EXERCISE AIM:
Please return every line below that contains the string "sequence".

INPUT RECORDS:
——
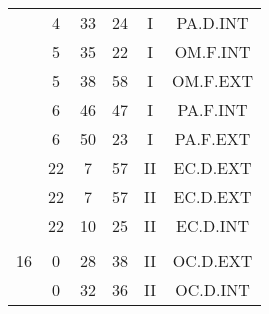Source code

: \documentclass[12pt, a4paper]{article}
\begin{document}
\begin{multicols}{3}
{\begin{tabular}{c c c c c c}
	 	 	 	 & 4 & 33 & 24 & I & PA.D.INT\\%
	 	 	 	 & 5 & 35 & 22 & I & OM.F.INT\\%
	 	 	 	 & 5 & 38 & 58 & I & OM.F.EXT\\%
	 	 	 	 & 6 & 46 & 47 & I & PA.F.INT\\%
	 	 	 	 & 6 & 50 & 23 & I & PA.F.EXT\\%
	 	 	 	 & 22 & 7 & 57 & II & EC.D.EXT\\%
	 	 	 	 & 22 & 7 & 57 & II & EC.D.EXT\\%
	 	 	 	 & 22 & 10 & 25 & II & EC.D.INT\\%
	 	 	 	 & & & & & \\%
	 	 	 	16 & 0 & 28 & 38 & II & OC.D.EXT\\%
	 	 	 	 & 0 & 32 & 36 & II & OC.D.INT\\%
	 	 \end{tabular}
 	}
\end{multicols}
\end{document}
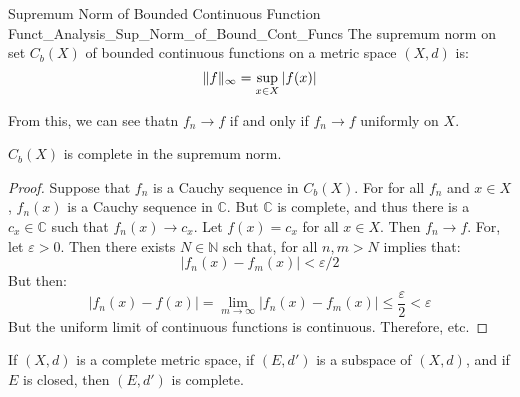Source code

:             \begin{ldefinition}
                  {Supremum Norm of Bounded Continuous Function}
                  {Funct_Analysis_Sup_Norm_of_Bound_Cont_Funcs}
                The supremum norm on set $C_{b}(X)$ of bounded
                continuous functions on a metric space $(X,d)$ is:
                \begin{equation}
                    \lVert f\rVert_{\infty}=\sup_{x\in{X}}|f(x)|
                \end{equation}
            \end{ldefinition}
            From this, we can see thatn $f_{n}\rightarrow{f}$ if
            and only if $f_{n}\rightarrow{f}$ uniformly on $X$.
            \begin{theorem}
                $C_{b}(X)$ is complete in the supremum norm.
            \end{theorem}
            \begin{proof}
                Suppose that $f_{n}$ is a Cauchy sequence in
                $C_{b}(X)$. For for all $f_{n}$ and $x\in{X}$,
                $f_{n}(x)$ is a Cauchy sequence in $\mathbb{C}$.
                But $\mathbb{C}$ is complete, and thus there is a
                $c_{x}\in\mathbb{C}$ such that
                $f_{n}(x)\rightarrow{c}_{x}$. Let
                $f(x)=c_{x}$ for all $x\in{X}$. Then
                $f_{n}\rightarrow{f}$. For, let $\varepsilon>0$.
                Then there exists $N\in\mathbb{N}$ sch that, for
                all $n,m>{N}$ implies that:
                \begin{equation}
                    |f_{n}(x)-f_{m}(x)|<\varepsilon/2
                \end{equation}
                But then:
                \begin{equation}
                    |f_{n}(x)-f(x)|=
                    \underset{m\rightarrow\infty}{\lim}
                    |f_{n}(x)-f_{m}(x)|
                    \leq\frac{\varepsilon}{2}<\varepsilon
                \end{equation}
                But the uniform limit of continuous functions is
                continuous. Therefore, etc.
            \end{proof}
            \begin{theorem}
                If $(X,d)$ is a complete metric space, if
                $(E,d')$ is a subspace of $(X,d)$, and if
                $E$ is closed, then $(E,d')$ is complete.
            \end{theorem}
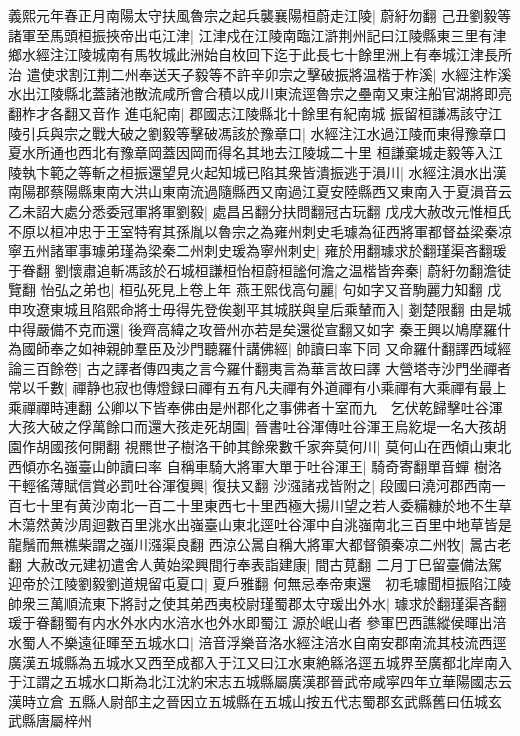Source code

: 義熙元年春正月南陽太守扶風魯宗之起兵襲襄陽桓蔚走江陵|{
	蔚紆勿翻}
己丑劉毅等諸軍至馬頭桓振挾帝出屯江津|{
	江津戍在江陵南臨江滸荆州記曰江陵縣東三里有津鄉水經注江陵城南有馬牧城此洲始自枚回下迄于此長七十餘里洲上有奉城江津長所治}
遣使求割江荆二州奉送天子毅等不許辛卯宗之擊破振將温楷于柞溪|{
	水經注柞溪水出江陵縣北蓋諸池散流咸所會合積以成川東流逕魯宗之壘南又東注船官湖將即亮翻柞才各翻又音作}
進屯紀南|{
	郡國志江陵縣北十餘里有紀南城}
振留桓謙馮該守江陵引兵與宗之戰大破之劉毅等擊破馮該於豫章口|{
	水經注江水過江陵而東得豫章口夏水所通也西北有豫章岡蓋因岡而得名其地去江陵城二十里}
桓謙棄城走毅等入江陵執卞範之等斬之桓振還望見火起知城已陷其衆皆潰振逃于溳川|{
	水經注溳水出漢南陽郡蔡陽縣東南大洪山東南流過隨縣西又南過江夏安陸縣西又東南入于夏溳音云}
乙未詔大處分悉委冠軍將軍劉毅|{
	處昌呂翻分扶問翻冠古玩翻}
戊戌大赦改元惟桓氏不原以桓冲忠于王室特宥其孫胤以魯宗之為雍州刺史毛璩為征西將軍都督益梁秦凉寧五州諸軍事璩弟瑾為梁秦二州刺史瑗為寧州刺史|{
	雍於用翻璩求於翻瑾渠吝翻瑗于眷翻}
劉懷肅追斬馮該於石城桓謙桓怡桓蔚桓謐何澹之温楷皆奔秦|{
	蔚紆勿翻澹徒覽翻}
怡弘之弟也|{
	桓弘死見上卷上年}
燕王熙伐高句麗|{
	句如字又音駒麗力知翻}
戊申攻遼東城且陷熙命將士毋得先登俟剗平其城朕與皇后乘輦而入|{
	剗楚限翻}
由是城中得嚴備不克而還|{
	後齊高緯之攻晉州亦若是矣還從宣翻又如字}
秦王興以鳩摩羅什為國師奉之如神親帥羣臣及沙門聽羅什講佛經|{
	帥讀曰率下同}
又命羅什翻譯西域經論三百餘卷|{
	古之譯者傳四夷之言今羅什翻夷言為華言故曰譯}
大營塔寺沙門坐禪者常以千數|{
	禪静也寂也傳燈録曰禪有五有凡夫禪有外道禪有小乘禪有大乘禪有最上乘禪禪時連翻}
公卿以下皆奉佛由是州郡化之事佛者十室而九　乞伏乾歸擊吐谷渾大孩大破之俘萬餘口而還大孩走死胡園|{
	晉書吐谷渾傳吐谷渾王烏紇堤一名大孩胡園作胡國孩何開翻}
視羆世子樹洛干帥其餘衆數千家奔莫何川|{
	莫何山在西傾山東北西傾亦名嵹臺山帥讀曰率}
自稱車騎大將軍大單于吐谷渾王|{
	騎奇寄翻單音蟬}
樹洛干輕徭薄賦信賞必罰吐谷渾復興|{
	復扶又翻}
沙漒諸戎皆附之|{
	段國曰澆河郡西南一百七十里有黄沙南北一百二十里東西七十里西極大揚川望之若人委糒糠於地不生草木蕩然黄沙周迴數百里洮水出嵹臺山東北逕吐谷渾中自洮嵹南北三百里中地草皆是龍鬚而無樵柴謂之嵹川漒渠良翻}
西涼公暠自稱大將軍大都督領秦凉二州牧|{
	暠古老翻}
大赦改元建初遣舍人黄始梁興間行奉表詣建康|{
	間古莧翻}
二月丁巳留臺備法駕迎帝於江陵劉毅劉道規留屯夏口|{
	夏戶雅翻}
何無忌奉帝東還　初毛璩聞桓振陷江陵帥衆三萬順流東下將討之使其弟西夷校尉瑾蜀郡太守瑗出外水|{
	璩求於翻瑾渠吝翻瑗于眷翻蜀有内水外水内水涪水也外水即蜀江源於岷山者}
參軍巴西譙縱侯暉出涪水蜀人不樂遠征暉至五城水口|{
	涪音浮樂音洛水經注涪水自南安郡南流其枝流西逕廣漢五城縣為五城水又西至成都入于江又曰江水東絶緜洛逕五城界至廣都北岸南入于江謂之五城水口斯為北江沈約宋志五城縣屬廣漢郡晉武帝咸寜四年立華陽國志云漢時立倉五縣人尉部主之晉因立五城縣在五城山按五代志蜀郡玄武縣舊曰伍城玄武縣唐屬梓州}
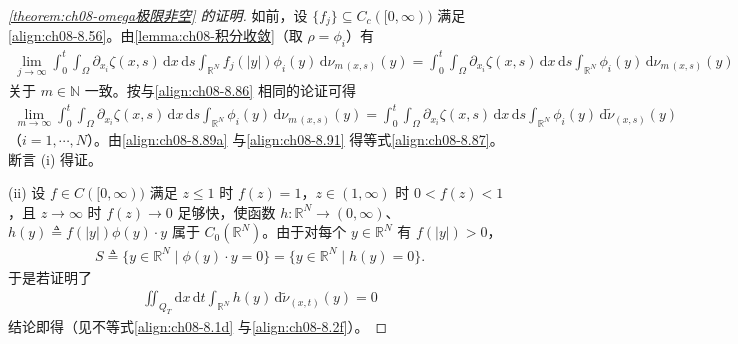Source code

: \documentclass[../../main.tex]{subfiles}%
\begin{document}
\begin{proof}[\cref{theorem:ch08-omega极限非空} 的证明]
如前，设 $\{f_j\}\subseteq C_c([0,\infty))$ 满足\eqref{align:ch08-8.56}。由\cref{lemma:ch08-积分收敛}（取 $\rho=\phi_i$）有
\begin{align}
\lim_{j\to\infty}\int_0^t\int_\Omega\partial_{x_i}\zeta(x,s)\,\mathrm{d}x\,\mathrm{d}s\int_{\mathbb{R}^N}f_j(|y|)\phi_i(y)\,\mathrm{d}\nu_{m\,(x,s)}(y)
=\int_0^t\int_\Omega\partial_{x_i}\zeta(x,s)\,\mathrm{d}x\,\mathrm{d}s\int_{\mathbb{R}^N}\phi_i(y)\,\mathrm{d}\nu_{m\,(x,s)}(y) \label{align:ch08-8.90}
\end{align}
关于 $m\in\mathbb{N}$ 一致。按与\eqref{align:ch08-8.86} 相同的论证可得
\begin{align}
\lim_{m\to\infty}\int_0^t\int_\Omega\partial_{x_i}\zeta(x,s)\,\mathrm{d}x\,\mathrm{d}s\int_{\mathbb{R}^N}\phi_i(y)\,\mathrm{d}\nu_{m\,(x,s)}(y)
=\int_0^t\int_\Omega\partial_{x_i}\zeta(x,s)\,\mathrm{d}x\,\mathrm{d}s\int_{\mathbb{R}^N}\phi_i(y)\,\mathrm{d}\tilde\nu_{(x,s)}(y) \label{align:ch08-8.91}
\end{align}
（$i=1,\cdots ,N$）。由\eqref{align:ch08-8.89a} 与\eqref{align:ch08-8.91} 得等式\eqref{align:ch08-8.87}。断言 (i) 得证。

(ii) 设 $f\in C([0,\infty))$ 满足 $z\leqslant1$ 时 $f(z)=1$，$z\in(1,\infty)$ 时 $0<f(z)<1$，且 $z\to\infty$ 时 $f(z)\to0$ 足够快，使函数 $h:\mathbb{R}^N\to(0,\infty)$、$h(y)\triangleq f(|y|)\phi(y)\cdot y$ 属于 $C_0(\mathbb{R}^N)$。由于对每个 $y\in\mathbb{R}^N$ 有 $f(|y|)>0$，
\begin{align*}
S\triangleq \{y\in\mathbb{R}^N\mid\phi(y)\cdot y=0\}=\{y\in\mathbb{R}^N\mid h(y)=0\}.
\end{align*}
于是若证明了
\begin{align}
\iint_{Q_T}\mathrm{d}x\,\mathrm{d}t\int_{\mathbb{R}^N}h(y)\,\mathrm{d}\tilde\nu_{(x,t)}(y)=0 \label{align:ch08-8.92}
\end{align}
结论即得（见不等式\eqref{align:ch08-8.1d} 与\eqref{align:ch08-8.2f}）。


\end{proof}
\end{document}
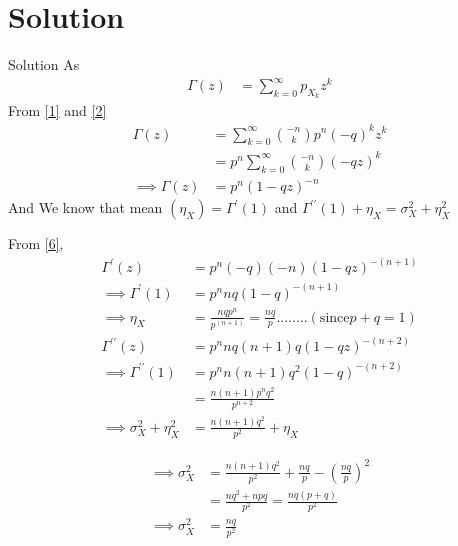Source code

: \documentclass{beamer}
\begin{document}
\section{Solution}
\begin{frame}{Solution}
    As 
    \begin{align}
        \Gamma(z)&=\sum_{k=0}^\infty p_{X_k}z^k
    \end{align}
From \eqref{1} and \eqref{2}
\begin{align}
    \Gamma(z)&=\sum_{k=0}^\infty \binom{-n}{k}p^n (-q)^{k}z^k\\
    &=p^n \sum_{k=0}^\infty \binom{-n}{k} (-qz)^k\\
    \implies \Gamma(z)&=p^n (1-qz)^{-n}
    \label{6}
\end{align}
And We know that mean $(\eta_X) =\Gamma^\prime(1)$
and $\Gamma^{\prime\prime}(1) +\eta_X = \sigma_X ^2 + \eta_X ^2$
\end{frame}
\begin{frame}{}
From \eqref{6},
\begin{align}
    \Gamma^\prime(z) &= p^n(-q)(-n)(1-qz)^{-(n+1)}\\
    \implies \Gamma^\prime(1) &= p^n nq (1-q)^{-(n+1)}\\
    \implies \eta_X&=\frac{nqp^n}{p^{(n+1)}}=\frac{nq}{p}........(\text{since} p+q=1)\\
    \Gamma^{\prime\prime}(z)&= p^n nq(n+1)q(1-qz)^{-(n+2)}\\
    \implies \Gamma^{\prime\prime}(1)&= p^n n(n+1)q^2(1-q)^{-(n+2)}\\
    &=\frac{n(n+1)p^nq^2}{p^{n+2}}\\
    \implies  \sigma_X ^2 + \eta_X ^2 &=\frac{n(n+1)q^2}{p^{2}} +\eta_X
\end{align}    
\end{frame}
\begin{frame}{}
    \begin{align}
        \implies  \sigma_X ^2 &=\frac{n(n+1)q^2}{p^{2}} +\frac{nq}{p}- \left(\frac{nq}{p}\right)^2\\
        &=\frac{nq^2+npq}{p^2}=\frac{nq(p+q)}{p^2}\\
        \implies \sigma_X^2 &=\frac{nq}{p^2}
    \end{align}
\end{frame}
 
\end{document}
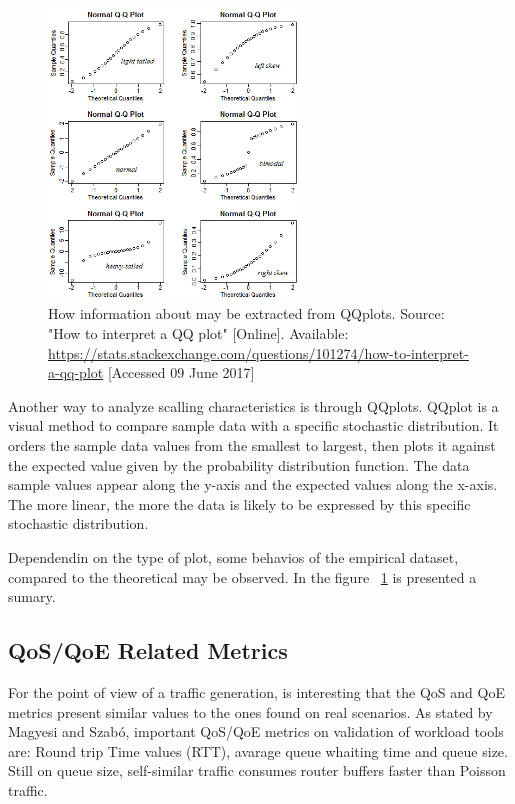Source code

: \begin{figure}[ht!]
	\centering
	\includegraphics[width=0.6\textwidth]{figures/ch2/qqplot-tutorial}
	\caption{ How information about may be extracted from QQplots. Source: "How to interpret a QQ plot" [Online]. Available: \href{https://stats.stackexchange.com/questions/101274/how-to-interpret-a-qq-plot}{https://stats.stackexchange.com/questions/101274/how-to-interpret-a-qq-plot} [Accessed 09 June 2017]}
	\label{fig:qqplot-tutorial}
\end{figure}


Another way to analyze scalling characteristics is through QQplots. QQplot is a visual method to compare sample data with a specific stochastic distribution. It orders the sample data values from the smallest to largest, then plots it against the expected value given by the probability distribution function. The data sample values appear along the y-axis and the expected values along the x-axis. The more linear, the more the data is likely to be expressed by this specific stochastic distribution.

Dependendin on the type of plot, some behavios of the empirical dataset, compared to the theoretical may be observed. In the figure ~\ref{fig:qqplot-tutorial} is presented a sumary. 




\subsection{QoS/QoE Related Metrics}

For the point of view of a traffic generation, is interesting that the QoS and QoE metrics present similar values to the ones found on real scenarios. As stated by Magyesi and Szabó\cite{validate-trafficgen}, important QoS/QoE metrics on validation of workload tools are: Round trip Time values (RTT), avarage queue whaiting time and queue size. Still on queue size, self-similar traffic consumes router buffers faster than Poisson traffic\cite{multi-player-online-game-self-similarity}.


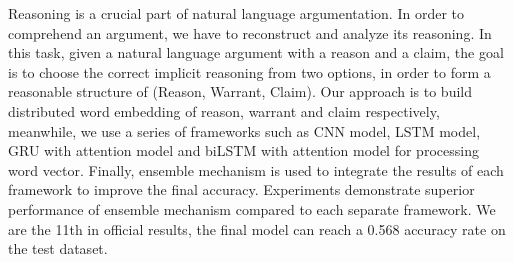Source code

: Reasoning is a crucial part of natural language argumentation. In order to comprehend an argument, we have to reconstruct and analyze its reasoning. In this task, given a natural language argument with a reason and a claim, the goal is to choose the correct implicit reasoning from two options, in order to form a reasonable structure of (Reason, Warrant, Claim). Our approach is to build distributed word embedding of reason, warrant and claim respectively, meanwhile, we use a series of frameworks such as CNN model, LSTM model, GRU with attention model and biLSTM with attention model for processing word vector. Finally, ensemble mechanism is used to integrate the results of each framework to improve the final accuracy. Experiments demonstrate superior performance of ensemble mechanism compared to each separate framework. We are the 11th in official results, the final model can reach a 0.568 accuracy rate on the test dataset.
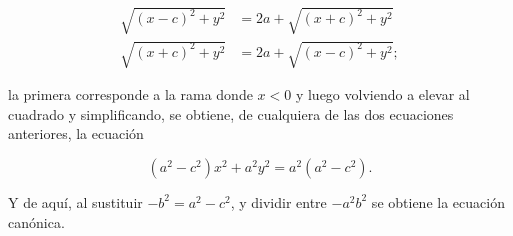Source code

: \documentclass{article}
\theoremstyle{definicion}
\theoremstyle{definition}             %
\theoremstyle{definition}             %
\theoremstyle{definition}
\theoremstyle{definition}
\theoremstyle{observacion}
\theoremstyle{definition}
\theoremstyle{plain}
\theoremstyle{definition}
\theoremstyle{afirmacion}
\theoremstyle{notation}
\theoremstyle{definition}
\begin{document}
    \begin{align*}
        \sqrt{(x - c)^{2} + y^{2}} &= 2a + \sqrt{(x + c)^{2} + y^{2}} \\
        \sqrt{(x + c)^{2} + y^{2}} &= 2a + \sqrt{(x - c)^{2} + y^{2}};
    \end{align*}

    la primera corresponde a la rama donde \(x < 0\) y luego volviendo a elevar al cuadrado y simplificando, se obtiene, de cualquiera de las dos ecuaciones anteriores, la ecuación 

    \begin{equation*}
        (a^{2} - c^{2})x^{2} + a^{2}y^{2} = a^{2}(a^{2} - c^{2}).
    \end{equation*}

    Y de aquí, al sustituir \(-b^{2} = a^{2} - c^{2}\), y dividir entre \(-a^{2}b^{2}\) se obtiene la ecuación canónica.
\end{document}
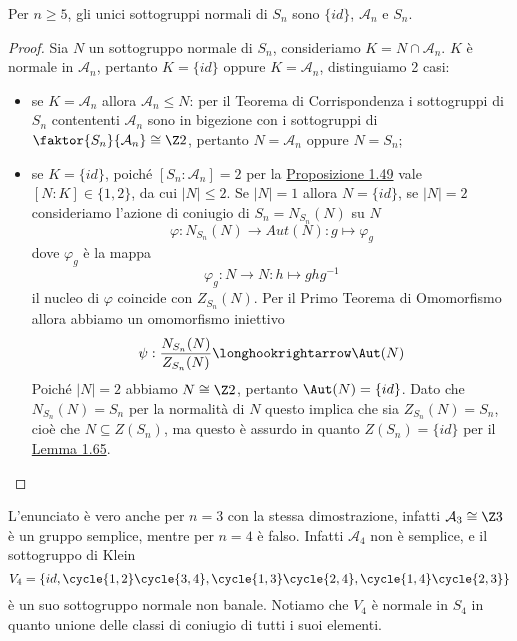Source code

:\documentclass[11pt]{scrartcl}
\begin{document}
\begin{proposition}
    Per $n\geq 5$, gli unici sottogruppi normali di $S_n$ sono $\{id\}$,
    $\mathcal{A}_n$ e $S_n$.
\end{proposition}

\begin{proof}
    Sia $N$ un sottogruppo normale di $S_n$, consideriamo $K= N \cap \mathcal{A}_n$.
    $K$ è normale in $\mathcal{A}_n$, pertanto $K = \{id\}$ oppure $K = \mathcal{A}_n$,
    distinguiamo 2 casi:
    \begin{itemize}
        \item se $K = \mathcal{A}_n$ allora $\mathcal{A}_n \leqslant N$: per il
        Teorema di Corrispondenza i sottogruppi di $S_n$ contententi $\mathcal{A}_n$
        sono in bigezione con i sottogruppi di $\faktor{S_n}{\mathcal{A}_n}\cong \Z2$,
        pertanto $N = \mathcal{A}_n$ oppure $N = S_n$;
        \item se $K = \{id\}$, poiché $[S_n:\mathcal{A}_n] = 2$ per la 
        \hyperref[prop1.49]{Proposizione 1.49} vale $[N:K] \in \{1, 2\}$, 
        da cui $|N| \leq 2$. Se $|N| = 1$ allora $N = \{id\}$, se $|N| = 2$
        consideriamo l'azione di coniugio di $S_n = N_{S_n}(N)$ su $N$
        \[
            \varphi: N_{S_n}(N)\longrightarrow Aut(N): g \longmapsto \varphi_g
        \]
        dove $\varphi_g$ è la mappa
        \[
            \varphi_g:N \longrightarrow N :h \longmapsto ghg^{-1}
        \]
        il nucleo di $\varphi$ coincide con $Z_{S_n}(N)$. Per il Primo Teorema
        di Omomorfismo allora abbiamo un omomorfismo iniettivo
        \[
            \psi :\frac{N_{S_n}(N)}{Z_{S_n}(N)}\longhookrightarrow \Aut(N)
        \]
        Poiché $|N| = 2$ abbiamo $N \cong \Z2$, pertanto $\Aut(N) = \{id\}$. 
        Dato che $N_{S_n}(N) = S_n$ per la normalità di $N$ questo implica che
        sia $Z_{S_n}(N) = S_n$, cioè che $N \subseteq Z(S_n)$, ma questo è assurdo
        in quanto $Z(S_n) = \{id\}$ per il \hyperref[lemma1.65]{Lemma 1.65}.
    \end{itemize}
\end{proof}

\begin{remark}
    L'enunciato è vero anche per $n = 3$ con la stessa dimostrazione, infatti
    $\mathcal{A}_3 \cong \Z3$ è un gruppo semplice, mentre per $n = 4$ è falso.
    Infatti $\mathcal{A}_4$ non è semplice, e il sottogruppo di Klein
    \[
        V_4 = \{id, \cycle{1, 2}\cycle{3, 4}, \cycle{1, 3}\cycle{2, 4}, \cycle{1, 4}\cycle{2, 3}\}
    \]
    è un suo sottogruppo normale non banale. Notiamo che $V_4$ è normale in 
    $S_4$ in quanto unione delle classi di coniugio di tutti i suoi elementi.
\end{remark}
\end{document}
——
REPLY TO THE TASK:
                Suppose that $f_{n}$ is a Cauchy sequence in
                $f_{n}(x)$ is a Cauchy sequence in $\mathbb{C}$.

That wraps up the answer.